By Guneet Singh Johar, STAND Canada Blog Writer
On May 12, 2018 Iraqi citizens headed to the election polls to cast their vote to determine who would become the new leader of Iraq. This marks the first election since the Islamic State of Iraq and Syria (ISIS) has been defeated. However, two months have passed and the election results remain inconclusive. Consequently, a manual recount of the votes is underway in order to determine the amount of suspect ballots cast during the election.
This election has a chance to mark a new way forward for Iraq and Iraqi citizens while simmultaneously resolving the past atrocities committed by ISIS. Although the defeat of ISIS was the right and necessray step forward, the leaders of Iraq and Iraqis have much to do in order to rectify the carnage left behind. For instance, the region where the Yazidis reside (a minority group who were targeted and persecuted by ISIS) has not been repaired since the war ended, leaving hazardous explosive devices in the area. Moreover, the government of Iraq has failed to enact policies that benefit lraqi citizens, including health services, education, and aiding the return of over a million displaced people. Despite all of these concerns, citizens of Iraq are still holding onto hope. But what exactly does the future of Iraq currently look like?
The election determines who the 329 members elected to the Council of Representatives will be. These representatives will in turn elect the President of Iraq as well as the Prime Minister. Although past elections in Iraq were characterized by “…large coalitions encompassing a wide spectrum of political groups”, the 2018 political landscape is divided between the Shia, Sunni and the Kurdish groups. The Shia faction has five different coalitions that are striving to attain power, the Sunni faction consists of five coalitions, and the Kurdish faction contains four coalitions running for power. The political candidate who appears to be the most popular is Haider al-Abadi, the current Prime minister of Iraq.

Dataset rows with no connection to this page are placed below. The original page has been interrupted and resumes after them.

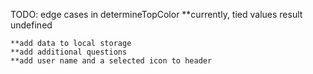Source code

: TODO: edge cases in determineTopColor
    **currently, tied values result undefined

    **add data to local storage
    **add additional questions
    **add user name and a selected icon to header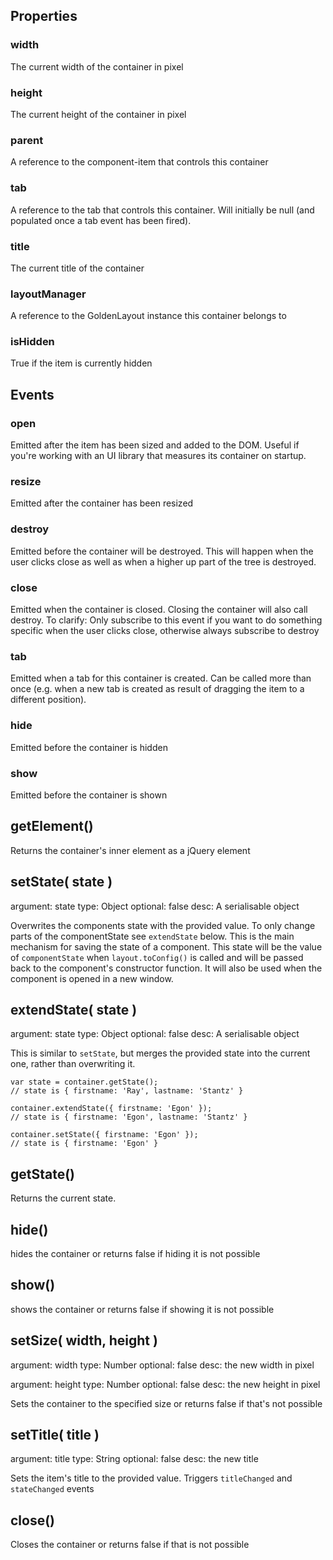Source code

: Properties
------------------------------
### width
The current width of the container in pixel

### height
The current height of the container in pixel

### parent
A reference to the component-item that controls this container

### tab
A reference to the tab that controls this container. Will initially be null (and populated once a tab event has been fired).

### title
The current title of the container

### layoutManager
A reference to the GoldenLayout instance this container belongs to

### isHidden
True if the item is currently hidden

Events
-----------------------------
### open
Emitted after the item has been sized and added to the DOM. Useful if you're working with an UI library that measures its container on startup.

### resize
Emitted after the container has been resized

### destroy
Emitted before the container will be destroyed. This will happen when the user clicks close as well as when a higher up part of the tree is destroyed.

### close
Emitted when the container is closed. Closing the container will also call destroy. To clarify: Only subscribe to this event if you want to do something specific when the user clicks close, otherwise always subscribe to destroy

### tab
Emitted when a tab for this container is created. Can be called more than once (e.g. when a new tab is created as result of dragging the item to a different position).

### hide
Emitted before the container is hidden

### show
Emitted before the container is shown

getElement()
-----------------------------
Returns the container's inner element as a jQuery element

setState( state )
-----------------------------
argument: state
type: Object
optional: false
desc: A serialisable object

Overwrites the components state with the provided value. To only change parts of the componentState see `extendState` below. 
This is the main mechanism for saving the state of a component. This state will be the value of `componentState`
when `layout.toConfig()` is called and will be passed back to the component's constructor function.
It will also be used when the component is opened in a new window.

extendState( state )
-----------------------------
argument: state
type: Object
optional: false
desc: A serialisable object

This is similar to `setState`, but merges the provided state into the current one, rather than overwriting it.

	var state = container.getState();
	// state is { firstname: 'Ray', lastname: 'Stantz' }

	container.extendState({ firstname: 'Egon' });
	// state is { firstname: 'Egon', lastname: 'Stantz' }

	container.setState({ firstname: 'Egon' });
	// state is { firstname: 'Egon' }

getState()
-----------------------------
Returns the current state.

hide()
-----------------------------
hides the container or returns false if hiding it is not possible

show()
-----------------------------
shows the container or returns false if showing it is not possible

setSize( width, height )
-----------------------------
argument: width
type: Number
optional: false
desc: the new width in pixel

argument: height
type: Number
optional: false
desc: the new height in pixel

Sets the container to the specified size or returns false if that's not possible

setTitle( title )
-----------------------------------
argument: title
type: String
optional: false
desc: the new title

Sets the item's title to the provided value. Triggers `titleChanged` and `stateChanged` events

close()
-----------------------------
Closes the container or returns false if that is not possible

</div>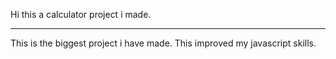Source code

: Hi this a calculator project i made.

-----------------------------------------------

This is the biggest project i have made.
This improved my javascript skills.
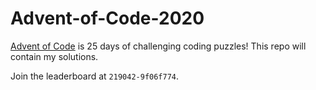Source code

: # Advent-of-Code-2020
[Advent of Code](https://adventofcode.com/) is 25 days of challenging coding puzzles! This repo will contain my solutions.

Join the leaderboard at `219042-9f06f774`.
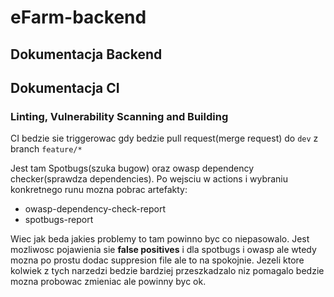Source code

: # eFarm-backend

## Dokumentacja Backend

## Dokumentacja CI

### Linting, Vulnerability Scanning and Building

CI bedzie sie triggerowac gdy bedzie pull request(merge request) do `dev` z branch `feature/*`

Jest tam Spotbugs(szuka bugow) oraz owasp dependency checker(sprawdza dependencies).
Po wejsciu w actions i wybraniu konkretnego runu mozna pobrac artefakty:

- owasp-dependency-check-report
- spotbugs-report

Wiec jak beda jakies problemy to tam powinno byc co niepasowalo.
Jest mozliwosc pojawienia sie **false positives** i dla spotbugs i owasp ale wtedy mozna po prostu dodac suppresion file ale to na spokojnie.
Jezeli ktore kolwiek z tych narzedzi bedzie bardziej przeszkadzalo niz pomagalo bedzie mozna probowac zmieniac ale powinny byc ok.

Haider al-Abadi represents one of the five Shia coalitions (Nasr Coalition). However, if al-Abadi does in fact win the election, his election will likely upset the Kurds “who opposed al-Abadi’s tough stance [towards the Kurds] following the independence referendum,” which has the possibility of causing wider issues throughout the country.
The government has 90 days to form a coalition once the ballots have been recounted and announced. Yet, none of the political candidates have discussed how they would resolve conflict within the region depending on the election results. Although there is hope for the future of Iraq, Iraqi leaders need to ensure that these divisions can be mended and resolved.